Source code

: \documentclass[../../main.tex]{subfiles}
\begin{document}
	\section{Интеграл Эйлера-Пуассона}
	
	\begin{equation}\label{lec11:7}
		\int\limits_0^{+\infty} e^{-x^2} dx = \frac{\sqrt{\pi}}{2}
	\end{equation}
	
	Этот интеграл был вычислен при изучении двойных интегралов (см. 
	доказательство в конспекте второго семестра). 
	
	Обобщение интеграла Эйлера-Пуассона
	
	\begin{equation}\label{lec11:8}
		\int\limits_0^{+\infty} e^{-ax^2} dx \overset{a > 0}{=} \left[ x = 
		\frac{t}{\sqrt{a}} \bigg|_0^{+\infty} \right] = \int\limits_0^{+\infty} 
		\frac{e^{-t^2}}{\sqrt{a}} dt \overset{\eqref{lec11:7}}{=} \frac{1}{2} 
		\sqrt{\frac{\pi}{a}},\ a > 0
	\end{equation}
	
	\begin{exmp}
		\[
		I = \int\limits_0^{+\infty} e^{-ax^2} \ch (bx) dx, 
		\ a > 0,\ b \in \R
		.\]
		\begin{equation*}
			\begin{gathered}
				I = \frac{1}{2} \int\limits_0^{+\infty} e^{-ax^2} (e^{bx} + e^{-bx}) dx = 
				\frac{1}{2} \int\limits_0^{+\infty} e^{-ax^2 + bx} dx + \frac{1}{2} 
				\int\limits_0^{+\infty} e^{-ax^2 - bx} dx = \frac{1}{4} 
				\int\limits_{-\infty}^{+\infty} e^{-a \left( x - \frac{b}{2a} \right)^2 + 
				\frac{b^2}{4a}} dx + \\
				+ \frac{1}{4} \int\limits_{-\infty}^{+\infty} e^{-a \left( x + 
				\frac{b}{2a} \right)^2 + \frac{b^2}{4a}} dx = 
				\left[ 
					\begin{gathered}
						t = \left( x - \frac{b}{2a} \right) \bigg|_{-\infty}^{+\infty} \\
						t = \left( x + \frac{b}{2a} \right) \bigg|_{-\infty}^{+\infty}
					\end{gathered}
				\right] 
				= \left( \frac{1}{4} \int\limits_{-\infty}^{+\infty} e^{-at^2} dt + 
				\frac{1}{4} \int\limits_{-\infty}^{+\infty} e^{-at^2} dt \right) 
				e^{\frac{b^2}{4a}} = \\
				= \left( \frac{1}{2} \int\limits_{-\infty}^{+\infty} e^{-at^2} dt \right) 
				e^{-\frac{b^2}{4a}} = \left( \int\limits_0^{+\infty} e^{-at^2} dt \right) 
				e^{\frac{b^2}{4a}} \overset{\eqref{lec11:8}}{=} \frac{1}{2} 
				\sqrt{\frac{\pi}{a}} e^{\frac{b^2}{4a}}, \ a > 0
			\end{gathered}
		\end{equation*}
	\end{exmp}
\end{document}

-------------------------

- _TASK PROMPT_: Give back the listing exactly.

- _COMPLETED TASK_:
Source code

: \documentclass[../../main.tex]{subfiles}
\begin{document}
	\section{Интеграл Эйлера-Пуассона}
	
	\begin{equation}\label{lec11:7}
		\int\limits_0^{+\infty} e^{-x^2} dx = \frac{\sqrt{\pi}}{2}
	\end{equation}
	
	Этот интеграл был вычислен при изучении двойных интегралов (см. 
	доказательство в конспекте второго семестра). 
	
	Обобщение интеграла Эйлера-Пуассона
	
	\begin{equation}\label{lec11:8}
		\int\limits_0^{+\infty} e^{-ax^2} dx \overset{a > 0}{=} \left[ x = 
		\frac{t}{\sqrt{a}} \bigg|_0^{+\infty} \right] = \int\limits_0^{+\infty} 
		\frac{e^{-t^2}}{\sqrt{a}} dt \overset{\eqref{lec11:7}}{=} \frac{1}{2} 
		\sqrt{\frac{\pi}{a}},\ a > 0
	\end{equation}
	
	\begin{exmp}
		\[
		I = \int\limits_0^{+\infty} e^{-ax^2} \ch (bx) dx, 
		\ a > 0,\ b \in \R
		.\]
		\begin{equation*}
			\begin{gathered}
				I = \frac{1}{2} \int\limits_0^{+\infty} e^{-ax^2} (e^{bx} + e^{-bx}) dx = 
				\frac{1}{2} \int\limits_0^{+\infty} e^{-ax^2 + bx} dx + \frac{1}{2} 
				\int\limits_0^{+\infty} e^{-ax^2 - bx} dx = \frac{1}{4} 
				\int\limits_{-\infty}^{+\infty} e^{-a \left( x - \frac{b}{2a} \right)^2 + 
				\frac{b^2}{4a}} dx + \\
				+ \frac{1}{4} \int\limits_{-\infty}^{+\infty} e^{-a \left( x + 
				\frac{b}{2a} \right)^2 + \frac{b^2}{4a}} dx = 
				\left[ 
					\begin{gathered}
						t = \left( x - \frac{b}{2a} \right) \bigg|_{-\infty}^{+\infty} \\
						t = \left( x + \frac{b}{2a} \right) \bigg|_{-\infty}^{+\infty}
					\end{gathered}
				\right] 
				= \left( \frac{1}{4} \int\limits_{-\infty}^{+\infty} e^{-at^2} dt + 
				\frac{1}{4} \int\limits_{-\infty}^{+\infty} e^{-at^2} dt \right) 
				e^{\frac{b^2}{4a}} = \\
				= \left( \frac{1}{2} \int\limits_{-\infty}^{+\infty} e^{-at^2} dt \right) 
				e^{-\frac{b^2}{4a}} = \left( \int\limits_0^{+\infty} e^{-at^2} dt \right) 
				e^{\frac{b^2}{4a}} \overset{\eqref{lec11:8}}{=} \frac{1}{2} 
				\sqrt{\frac{\pi}{a}} e^{\frac{b^2}{4a}}, \ a > 0
			\end{gathered}
		\end{equation*}
	\end{exmp}
\end{document}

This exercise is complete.